The bullfight is not really analogous with fox-hunting though. Sport is a bad word to use, but it is a spectator "sport"; fox-hunting was never that. Bullfighting is also not identifiable with some form of class or demographic, even if its matador roots go back to the nobility. Its very act, while repulsing many, requires human bravery and skill. It is also emblematic. The image of the matador is one of the strongest to be associated with Spain.

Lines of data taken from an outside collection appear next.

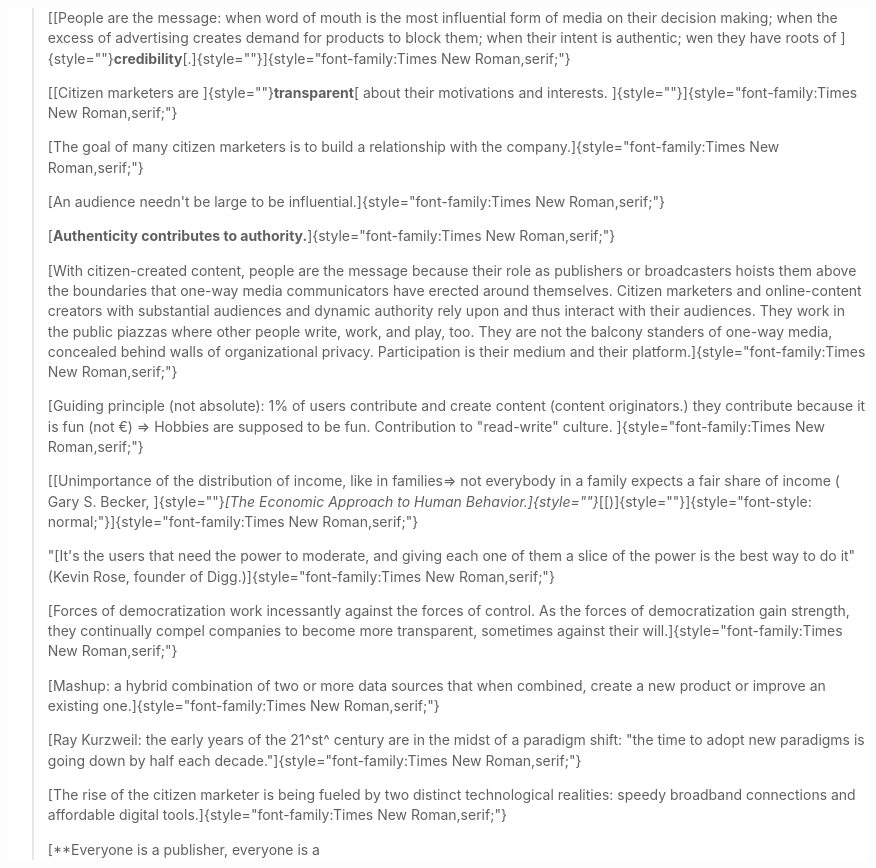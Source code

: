 >
> [[People are the message: when word of mouth is the most influential
> form of media on their decision making; when the excess of advertising
> creates demand for products to block them; when their intent is
> authentic; wen they have roots of
> ]{style=""}**credibility**[.]{style=""}]{style="font-family:Times New Roman,serif;"}
>
> [[Citizen marketers are ]{style=""}**transparent**[ about their
> motivations and interests.
> ]{style=""}]{style="font-family:Times New Roman,serif;"}
>
> [The goal of many citizen marketers is to build a relationship with
> the company.]{style="font-family:Times New Roman,serif;"}
>
> [An audience needn't be large to be
> influential.]{style="font-family:Times New Roman,serif;"}
>
> [**Authenticity contributes to
> authority.**]{style="font-family:Times New Roman,serif;"}
>
> [With citizen-created content, people are the message because their
> role as publishers or broadcasters hoists them above the boundaries
> that one-way media communicators have erected around themselves.
> Citizen marketers and online-content creators with substantial
> audiences and dynamic authority rely upon and thus interact with their
> audiences. They work in the public piazzas where other people write,
> work, and play, too. They are not the balcony standers of one-way
> media, concealed behind walls of organizational privacy. Participation
> is their medium and their
> platform.]{style="font-family:Times New Roman,serif;"}
>
> [Guiding principle (not absolute): 1% of users contribute and create
> content (content originators.) they contribute because it is fun (not
> €) =\> Hobbies are supposed to be fun. Contribution to "read-write"
> culture. ]{style="font-family:Times New Roman,serif;"}
>
> [[Unimportance of the distribution of income, like in families=\> not
> everybody in a family expects a fair share of income ( Gary S. Becker,
> ]{style=""}*[The Economic Approach to Human
> Behavior.]{style=""}*[[)]{style=""}]{style="font-style: normal;"}]{style="font-family:Times New Roman,serif;"}
>
> "[It's the users that need the power to moderate, and giving each one
> of them a slice of the power is the best way to do it" (Kevin Rose,
> founder of Digg.)]{style="font-family:Times New Roman,serif;"}
>
> [Forces of democratization work incessantly against the forces of
> control. As the forces of democratization gain strength, they
> continually compel companies to become more transparent, sometimes
> against their will.]{style="font-family:Times New Roman,serif;"}
>
> [Mashup: a hybrid combination of two or more data sources that when
> combined, create a new product or improve an existing
> one.]{style="font-family:Times New Roman,serif;"}
>
> [Ray Kurzweil: the early years of the 21^st^ century are in the midst
> of a paradigm shift: "the time to adopt new paradigms is going down by
> half each decade."]{style="font-family:Times New Roman,serif;"}
>
> [The rise of the citizen marketer is being fueled by two distinct
> technological realities: speedy broadband connections and affordable
> digital tools.]{style="font-family:Times New Roman,serif;"}
>
> [**Everyone is a publisher, everyone is a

You can go to the bullfight here if you wish. The fiesta weeks of Sant Joan in Muro and Sant Jaume in Alcúdia include bullfights. There is still popular support despite the regular protests that appear to be gathering momentum. In Puerto Alcúdia there is a restaurant that is a shrine to the bullfight. Its walls are adorned with bulls' heads and other paraphernalia of the bullring. The owner, Antonio, used to be a bullfighter, a matador. Quite a well-known one, it would seem. He once pressed my fingers into the gore holes in his back. He is proud of his bullfighting past, as the photos and all the rest demonstrate. Though discretion stops me from naming the restaurant, many of you may well know it or may have eaten there, as I have. Antonio has told me that he would like to open a bullfighting school. Was there the interest or demand, I asked. Oh yes, said he. And he would like his small son to follow in the tradition.

When you talk to someone as close to bullfighting as he has been, you come to realise that not only is there the tradition there is also the sense of honour. To be or to have been a matador is an honourable distinction in a country where honour runs deep in the national psyche. You might well argue that there is little honour in slaying an animal, but that is where cultures collide, while the bull itself - hard to rationalise I know - is also granted honour especially if it has fought hard.

To defend the bullfight by reference to culture or tradition can be too simplistic, but that culture does exist, albeit that it is being eroded. It is the culture of the old and increasingly the culture of the new Spain that are clashing over bullfighting. It is a debate into which foreigners should intrude with caution, as it is one for the Spanish to decide for themselves.


QUIZ
Yesterday's title - Robin Williamson, one-time half of The Incredible String Band. Today's title - this is a line from something by which English singer popular in the late '50s and early '60s?